In order to not have the same issue as above as \(\Delta t\) tends to zero, we need to divide that expression by \(\Delta t\) and we end up with a probability per “precision interval”. As \(\Delta t\) tends to zero, we recover the familiar expression of the derivative in the right hand side.

(154)#\[\begin{equation} \frac{P(t -0.5\Delta t< T \le t + 0.5\Delta t)}{\Delta t} = \frac{F_T(t+0.5\Delta t) - F_T(t-0.5\Delta t)}{\Delta t} \end{equation}\]

We call the left hand side the “probability per precision interval”. In the limit \(\Delta t \rightarrow 0\), this converges to the probability density function (pdf) which is formally

(155)#\[\begin{equation} f(t) = \frac{d}{dt}F_T(t) \end{equation}\]

and of course, we recover

(156)#\[\begin{equation} P(t < T \le t + \Delta t) = \int_t^{t+\Delta t} f(t) dt = F_T(t+\Delta t) - F_T(t) \end{equation}\]

So the probabilities of these events “\(t_0 < T \le t_1 \)” will be given by the integral of the pdf between \(t_0\) and \(t_1\) which is relatively easy to visualize. A naive yet correct way to estimate the pdf from a data set is to plot the binned histogram of that data set. We plot below the classical shape of the pdf for the gaussian distribution that we are going to review after.

# this is not the integral of the sigmoid. Just here for illustration
def gaussian(x, mu, sigma):
  return 1/(np.sqrt(2*np.pi)*sigma)*np.exp(-((x - mu)/sigma)**2/2)

x = np.linspace(-10,10,200)
plt.plot(x+280,gaussian(x,0,3), label=r'$f(t)$')
plt.xlabel('t')
plt.xticks(range(270,291,5))
plt.legend()
plt.grid()

../_images/d91b55157de9e3f67b76c09d440e985b271cc8e960d68c4aa62100bccae11110.png

Questions

Based on the properties of \(F_T(t)\) that you already know, can you show that

\(f(t) \ge 0\) for all \(t\)

\(\int_\Omega f(t) dt = 1\)

Is it possible that \(f(t)>1\) for some value of \(t\)?
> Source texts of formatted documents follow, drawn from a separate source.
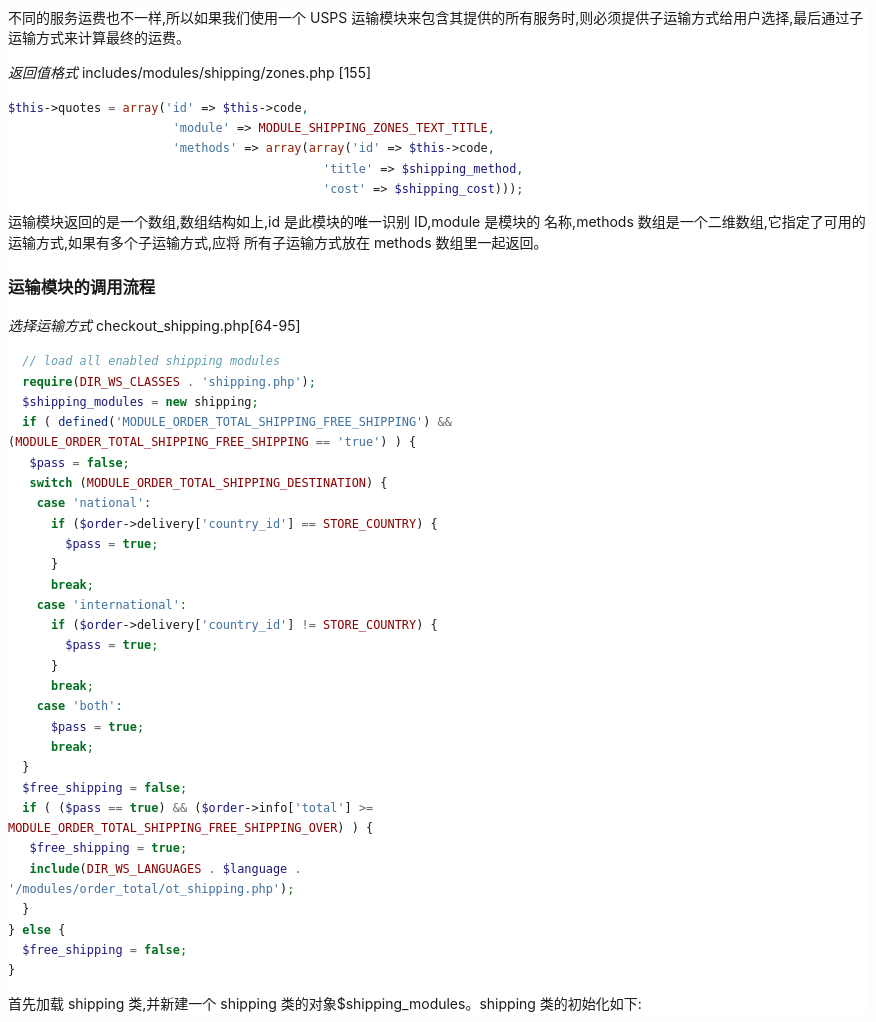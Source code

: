 不同的服务运费也不一样,所以如果我们使用一个 USPS 运输模块来包含其提供的所有服务时,则必须提供子运输方式给用户选择,最后通过子运输方式来计算最终的运费。

*返回值格式* includes/modules/shipping/zones.php [155]

```php
$this->quotes = array('id' => $this->code,
                       'module' => MODULE_SHIPPING_ZONES_TEXT_TITLE,
                       'methods' => array(array('id' => $this->code,
                                            'title' => $shipping_method,
                                            'cost' => $shipping_cost)));
```

运输模块返回的是一个数组,数组结构如上,id 是此模块的唯一识别 ID,module 是模块的 名称,methods 数组是一个二维数组,它指定了可用的运输方式,如果有多个子运输方式,应将 所有子运输方式放在 methods 数组里一起返回。

### 运输模块的调用流程

*选择运输方式* checkout_shipping.php[64-95]

```php
  // load all enabled shipping modules
  require(DIR_WS_CLASSES . 'shipping.php');
  $shipping_modules = new shipping;
  if ( defined('MODULE_ORDER_TOTAL_SHIPPING_FREE_SHIPPING') &&
(MODULE_ORDER_TOTAL_SHIPPING_FREE_SHIPPING == 'true') ) {
   $pass = false;
   switch (MODULE_ORDER_TOTAL_SHIPPING_DESTINATION) {
    case 'national':
      if ($order->delivery['country_id'] == STORE_COUNTRY) {
        $pass = true;
      }
      break;
    case 'international':
      if ($order->delivery['country_id'] != STORE_COUNTRY) {
        $pass = true;
      }
      break;
    case 'both':
      $pass = true;
      break;
  }
  $free_shipping = false;
  if ( ($pass == true) && ($order->info['total'] >=
MODULE_ORDER_TOTAL_SHIPPING_FREE_SHIPPING_OVER) ) {
   $free_shipping = true;
   include(DIR_WS_LANGUAGES . $language .
'/modules/order_total/ot_shipping.php');
  }
} else {
  $free_shipping = false;
}
```

首先加载 shipping 类,并新建一个 shipping 类的对象$shipping_modules。shipping 类的初始化如下:
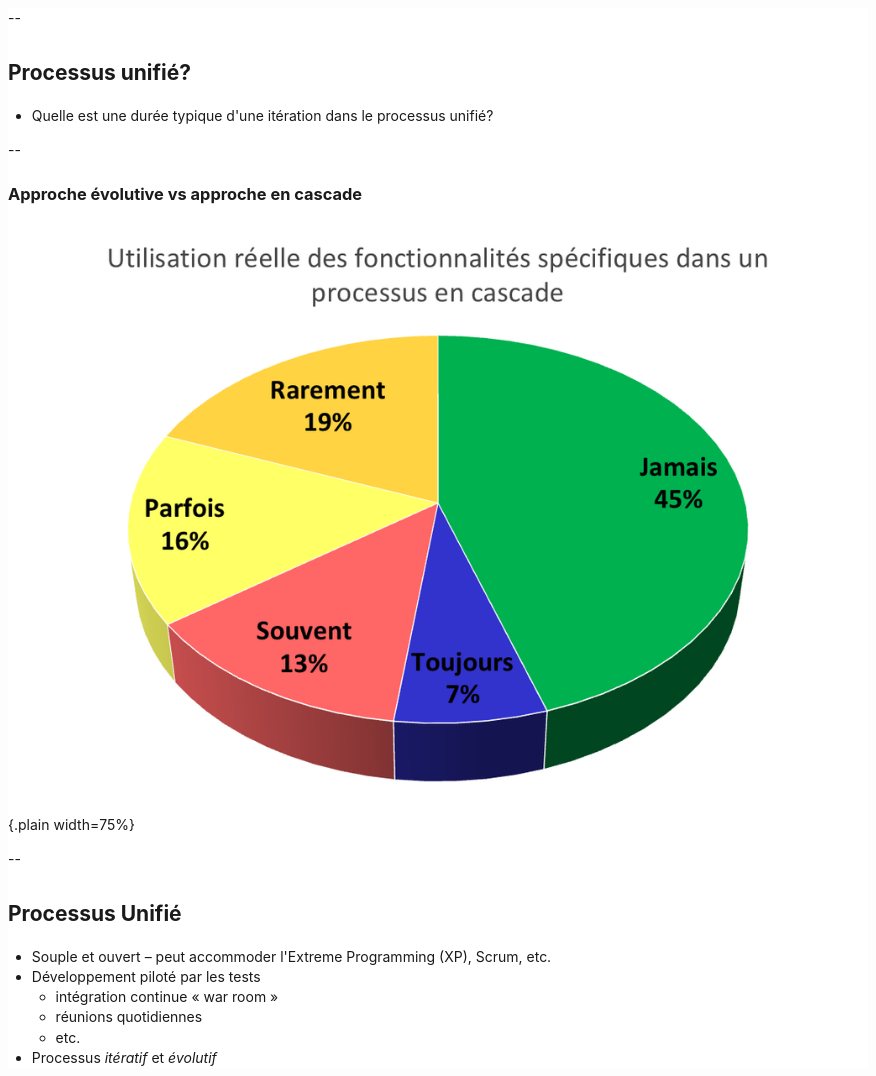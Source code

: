 --



## Processus unifié?

- Quelle est une durée typique d'une itération dans le processus unifié?

--



### Approche évolutive vs approche en cascade

![larman/F5.1](assets/larman/F5.1.png){.plain width=75%}

--



## Processus Unifié

- Souple et ouvert – peut accommoder l'Extreme Programming (XP), Scrum, etc.
 - Développement piloté par les tests
    - intégration continue «&nbsp;war room&nbsp;»
    - réunions quotidiennes
    - etc.
- Processus *itératif* et *évolutif*
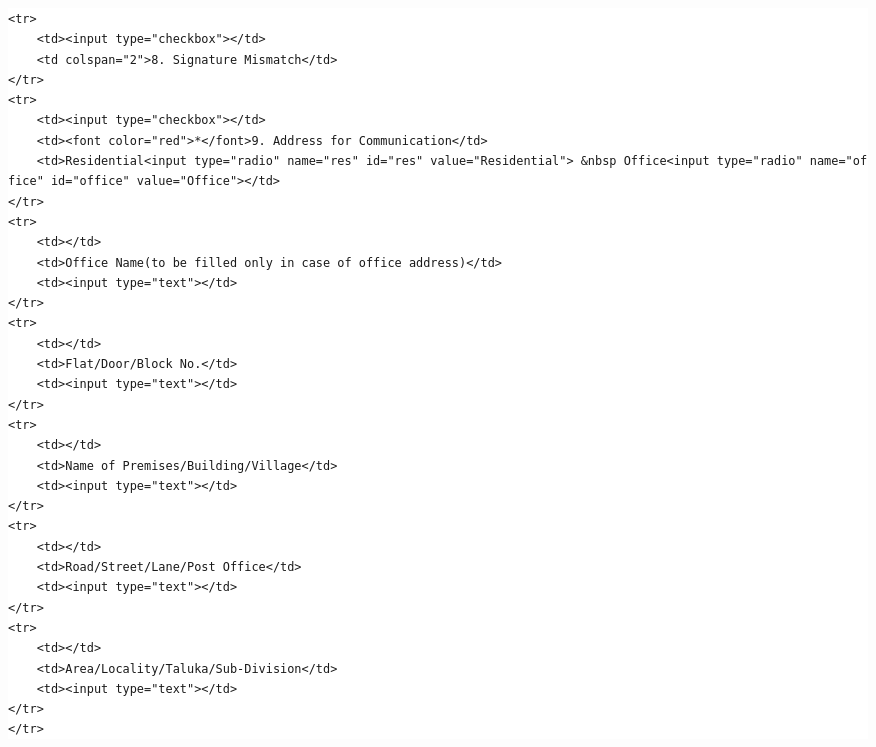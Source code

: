     <tr>
        <td><input type="checkbox"></td>
        <td colspan="2">8. Signature Mismatch</td>
    </tr>
    <tr>
        <td><input type="checkbox"></td>
        <td><font color="red">*</font>9. Address for Communication</td>
        <td>Residential<input type="radio" name="res" id="res" value="Residential"> &nbsp Office<input type="radio" name="office" id="office" value="Office"></td>
    </tr>
    <tr>
        <td></td>
        <td>Office Name(to be filled only in case of office address)</td>
        <td><input type="text"></td>
    </tr>
    <tr>
        <td></td>
        <td>Flat/Door/Block No.</td>
        <td><input type="text"></td>
    </tr>
    <tr>
        <td></td>
        <td>Name of Premises/Building/Village</td>
        <td><input type="text"></td>
    </tr>
    <tr>
        <td></td>
        <td>Road/Street/Lane/Post Office</td>
        <td><input type="text"></td>
    </tr>
    <tr>
        <td></td>
        <td>Area/Locality/Taluka/Sub-Division</td>
        <td><input type="text"></td>
    </tr>
    </tr>
</form>
    </table>


    
    
</body>
</html>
Percentile of a distribution#

The median correspond to the point \(t_m\) such that half the area under the density curve is to the left of \(t_m\) and half is to the right of \(t_m\) (remember that \(F_T(t_m) = 0.5\)). The 25th percentile is called the lower quartile and the 75th percentile is called the upper quartile. We can use boxplot to quickly visualize the main properties of a distribution as illustrated in the figure below.

From Wikipedia

Mean#

The mean \(\mu\) of a random variable is defined as

(157)#\[\begin{equation} \mu = \int_\Omega t f(t) dt \end{equation}\]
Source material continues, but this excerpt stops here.